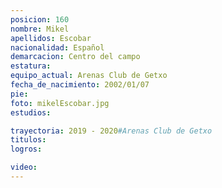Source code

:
 ```yaml
---
posicion: 160
nombre: Mikel
apellidos: Escobar
nacionalidad: Español
demarcacion: Centro del campo
estatura:
equipo_actual: Arenas Club de Getxo
fecha_de_nacimiento: 2002/01/07
pie:
foto: mikelEscobar.jpg
estudios:

trayectoria: 2019 - 2020#Arenas Club de Getxo
titulos:
logros:

video:
---
```

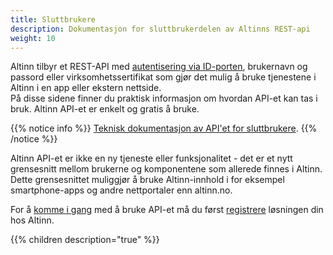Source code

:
 ```yaml
---
title: Sluttbrukere
description: Dokumentasjon for sluttbrukerdelen av Altinns REST-api
weight: 10
---
```



Altinn tilbyr et REST-API med [autentisering via ID-porten](autentisering/id-porten/), brukernavn og passord eller virksomhetssertifikat
som gjør det mulig å bruke tjenestene i Altinn i en app eller ekstern nettside.  
På disse sidene finner du praktisk informasjon om hvordan API-et kan tas i bruk. Altinn API-et er enkelt og gratis å bruke.  

{{% notice info %}}
[Teknisk dokumentasjon av API'et for sluttbrukere](https://www.altinn.no/api/help).
{{% /notice %}}

Altinn API-et er ikke en ny tjeneste eller funksjonalitet - det er et nytt grensesnitt mellom brukerne og komponentene som allerede finnes i Altinn.  
Dette grensesnittet muliggjør å bruke Altinn-innhold i for eksempel smartphone-apps og andre nettportaler enn altinn.no.


For å [komme i gang](kom-i-gang/) med å bruke API-et må du først [registrere](kom-i-gang/#registrer-din-applikasjon) løsningen din hos Altinn.

{{% children description="true" %}}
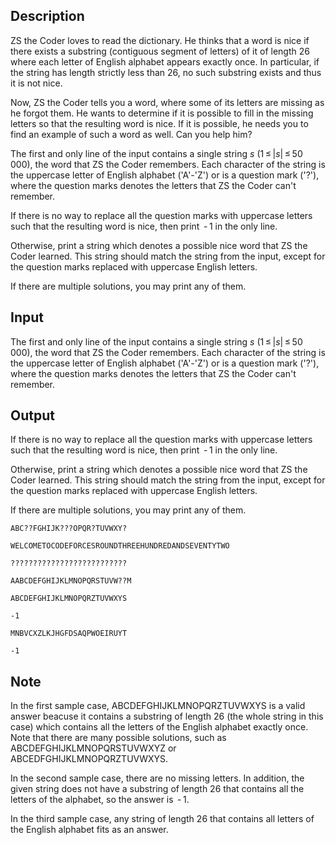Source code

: ## Description

<div><p>ZS the Coder loves to read the dictionary. He thinks that a word is <span class="tex-font-style-it">nice</span> if there exists a <span class="tex-font-style-bf">substring</span> (contiguous segment of letters) of it of length <span class="tex-span">26</span> where each letter of English alphabet appears exactly once. In particular, if the string has length strictly less than <span class="tex-span">26</span>, no such substring exists and thus it is not nice.</p><p>Now, ZS the Coder tells you a word, where some of its letters are missing as he forgot them. He wants to determine if it is possible to fill in the missing letters so that the resulting word is nice. If it is possible, he needs you to find an example of such a word as well. Can you help him?</p></div><div class="input-specification"><p>The first and only line of the input contains a single string <span class="tex-span"><i>s</i></span> (<span class="tex-span">1 ≤ |<i>s</i>| ≤ 50 000</span>), the word that ZS the Coder remembers. Each character of the string is the uppercase letter of English alphabet ('A'-'Z') or is a question mark ('?'), where the question marks denotes the letters that ZS the Coder can't remember.</p></div><div class="output-specification"><p>If there is no way to replace all the question marks with <span class="tex-font-style-bf">uppercase letters</span> such that the resulting word is nice, then print <span class="tex-span"> - 1</span> in the only line.</p><p>Otherwise, print a string which denotes a possible nice word that ZS the Coder learned. This string should match the string from the input, except for the question marks replaced with uppercase English letters.</p><p>If there are multiple solutions, you may print any of them.</p></div>

## Input

<p>The first and only line of the input contains a single string <span class="tex-span"><i>s</i></span> (<span class="tex-span">1 ≤ |<i>s</i>| ≤ 50 000</span>), the word that ZS the Coder remembers. Each character of the string is the uppercase letter of English alphabet ('A'-'Z') or is a question mark ('?'), where the question marks denotes the letters that ZS the Coder can't remember.</p>

## Output

<p>If there is no way to replace all the question marks with <span class="tex-font-style-bf">uppercase letters</span> such that the resulting word is nice, then print <span class="tex-span"> - 1</span> in the only line.</p><p>Otherwise, print a string which denotes a possible nice word that ZS the Coder learned. This string should match the string from the input, except for the question marks replaced with uppercase English letters.</p><p>If there are multiple solutions, you may print any of them.</p>





```input1
ABC??FGHIJK???OPQR?TUVWXY?

```




```input2
WELCOMETOCODEFORCESROUNDTHREEHUNDREDANDSEVENTYTWO

```




```input3
??????????????????????????

```




```input4
AABCDEFGHIJKLMNOPQRSTUVW??M

```




```output1
ABCDEFGHIJKLMNOPQRZTUVWXYS
```




```output2
-1
```




```output3
MNBVCXZLKJHGFDSAQPWOEIRUYT
```




```output4
-1
```



## Note

<p>In the first sample case, <span class="tex-font-style-tt">ABCDEFGHIJKLMNOPQRZTUVWXYS</span> is a valid answer beacuse it contains a substring of length <span class="tex-span">26</span> (the whole string in this case) which contains all the letters of the English alphabet exactly once. Note that there are many possible solutions, such as <span class="tex-font-style-tt">ABCDEFGHIJKLMNOPQRSTUVWXYZ</span> or <span class="tex-font-style-tt">ABCEDFGHIJKLMNOPQRZTUVWXYS</span>.</p><p>In the second sample case, there are no missing letters. In addition, the given string does not have a substring of length <span class="tex-span">26</span> that contains all the letters of the alphabet, so the answer is <span class="tex-span"> - 1</span>.</p><p>In the third sample case, any string of length <span class="tex-span">26</span> that contains all letters of the English alphabet fits as an answer.</p>
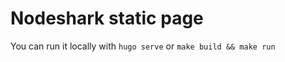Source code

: # Nodeshark static page
You can run it locally with ```hugo serve``` or ```make build && make run```


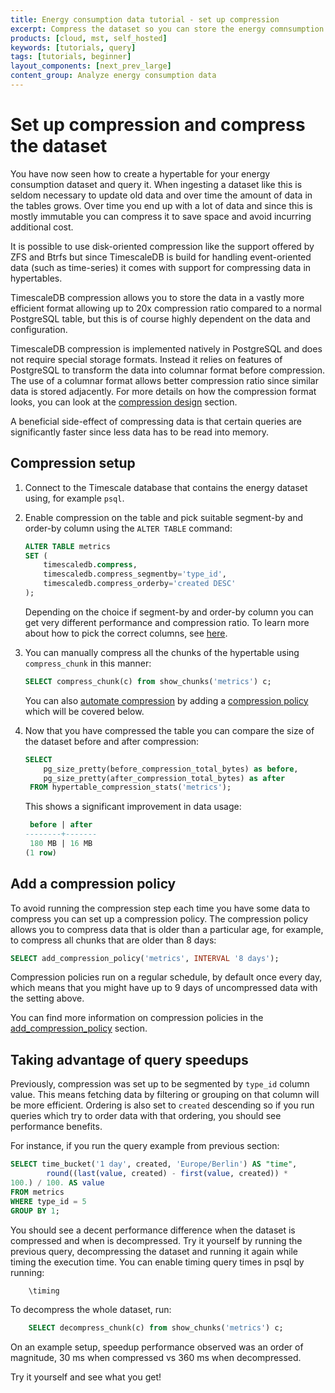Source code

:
 ```yaml
---
title: Energy consumption data tutorial - set up compression
excerpt: Compress the dataset so you can store the energy comnsumption data more efficiently
products: [cloud, mst, self_hosted]
keywords: [tutorials, query]
tags: [tutorials, beginner]
layout_components: [next_prev_large]
content_group: Analyze energy consumption data
---
```


# Set up compression and compress the dataset

You have now seen how to create a hypertable for your energy consumption
dataset and query it. When ingesting a dataset like this
is seldom necessary to update old data and over time the amount of
data in the tables grows. Over time you end up with a lot of data and
since this is mostly immutable you can compress it to save space and
avoid incurring additional cost.

It is possible to use disk-oriented compression like the support
offered by ZFS and Btrfs but since TimescaleDB is build for handling
event-oriented data (such as time-series) it comes with support for
compressing data in hypertables.

TimescaleDB compression allows you to store the data in a vastly more
efficient format allowing up to 20x compression ratio compared to a
normal PostgreSQL table, but this is of course highly dependent on the
data and configuration.

TimescaleDB compression is implemented natively in PostgreSQL and does
not require special storage formats. Instead it relies on features of
PostgreSQL to transform the data into columnar format before
compression. The use of a columnar format allows better compression
ratio since similar data is stored adjacently. For more details on how
the compression format looks, you can look at the [compression
design][compression-design] section.

A beneficial side-effect of compressing data is that certain queries
are significantly faster since less data has to be read into
memory.

<Procedure>

## Compression setup

1.  Connect to the Timescale database that contains the energy
    dataset using, for example `psql`.
1.  Enable compression on the table and pick suitable segment-by and
    order-by column using the `ALTER TABLE` command:

    ```sql
    ALTER TABLE metrics 
    SET (
        timescaledb.compress, 
        timescaledb.compress_segmentby='type_id', 
        timescaledb.compress_orderby='created DESC'
    );
    ``` 
    Depending on the choice if segment-by and order-by column you can
    get very different performance and compression ratio. To learn
    more about how to pick the correct columns, see
    [here][segment-by-columns].
1.  You can manually compress all the chunks of the hypertable using
    `compress_chunk` in this manner:
    ```sql
    SELECT compress_chunk(c) from show_chunks('metrics') c;
    ```
    You can also [automate compression][automatic-compression] by
    adding a [compression policy][add_compression_policy] which will
    be covered below.

1.  Now that you have compressed the table you can compare the size of
    the dataset before and after compression:

    ```sql
    SELECT 
        pg_size_pretty(before_compression_total_bytes) as before,
        pg_size_pretty(after_compression_total_bytes) as after
     FROM hypertable_compression_stats('metrics');
    ```
	This shows a significant improvement in data usage:

    ```sql
     before | after 
    --------+-------
     180 MB | 16 MB
    (1 row)
    ```

</Procedure>

## Add a compression policy

To avoid running the compression step each time you have some data to
compress you can set up a compression policy. The compression policy
allows you to compress data that is older than a particular age, for
example, to compress all chunks that are older than 8 days:

```sql
SELECT add_compression_policy('metrics', INTERVAL '8 days');
```

Compression policies run on a regular schedule, by default once every
day, which means that you might have up to 9 days of uncompressed data
with the setting above.

You can find more information on compression policies in the
[add_compression_policy][add_compression_policy] section.


## Taking advantage of query speedups


Previously, compression was set up to be segmented by `type_id` column value.
This means fetching data by filtering or grouping on that column will be 
more efficient. Ordering is also set to `created` descending so if you run queries
which try to order data with that ordering, you should see performance benefits. 

For instance, if you run the query example from previous section:
```sql
SELECT time_bucket('1 day', created, 'Europe/Berlin') AS "time",
        round((last(value, created) - first(value, created)) * 
100.) / 100. AS value
FROM metrics                                   
WHERE type_id = 5
GROUP BY 1;
```

You should see a decent performance difference when the dataset is compressed and
when is decompressed. Try it yourself by running the previous query, decompressing
the dataset and running it again while timing the execution time. You can enable
timing query times in psql by running:

```sql
    \timing
```

To decompress the whole dataset, run:
```sql
    SELECT decompress_chunk(c) from show_chunks('metrics') c;
```

On an example setup, speedup performance observed was an order of magnitude,
30 ms when compressed vs 360 ms when decompressed.

Try it yourself and see what you get!


[segment-by-columns]: /use-timescale/:currentVersion:/compression/about-compression/#segment-by-columns
[automatic-compression]: /tutorials/:currentVersion:/energy-data/compress-energy/#add-a-compression-policy
[compression-design]: /use-timescale/:currentVersion:/compression/compression-design/
[add_compression_policy]: /api/:currentVersion:/compression/add_compression_policy/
★ ★ ★
PROBLEM DESCRIPTION:
Write out nothing but the lines from the start of the data through the line with "som gjør det". Leave out the pictures.

OUTPUT FOR THIS TASK:
Source code

:
 ```yaml
---
posicion: 160
nombre: Mikel
apellidos: Escobar
nacionalidad: Español
demarcacion: Centro del campo
estatura:
equipo_actual: Arenas Club de Getxo
fecha_de_nacimiento: 2002/01/07
pie:
foto: mikelEscobar.jpg
estudios:

trayectoria: 2019 - 2020#Arenas Club de Getxo
titulos:
logros:

video:
---
```

Source code

:
 ```yaml
---
title: Sluttbrukere
description: Dokumentasjon for sluttbrukerdelen av Altinns REST-api
weight: 10
---
```



Altinn tilbyr et REST-API med [autentisering via ID-porten](autentisering/id-porten/), brukernavn og passord eller virksomhetssertifikat
som gjør det mulig å bruke tjenestene i Altinn i en app eller ekstern nettside.  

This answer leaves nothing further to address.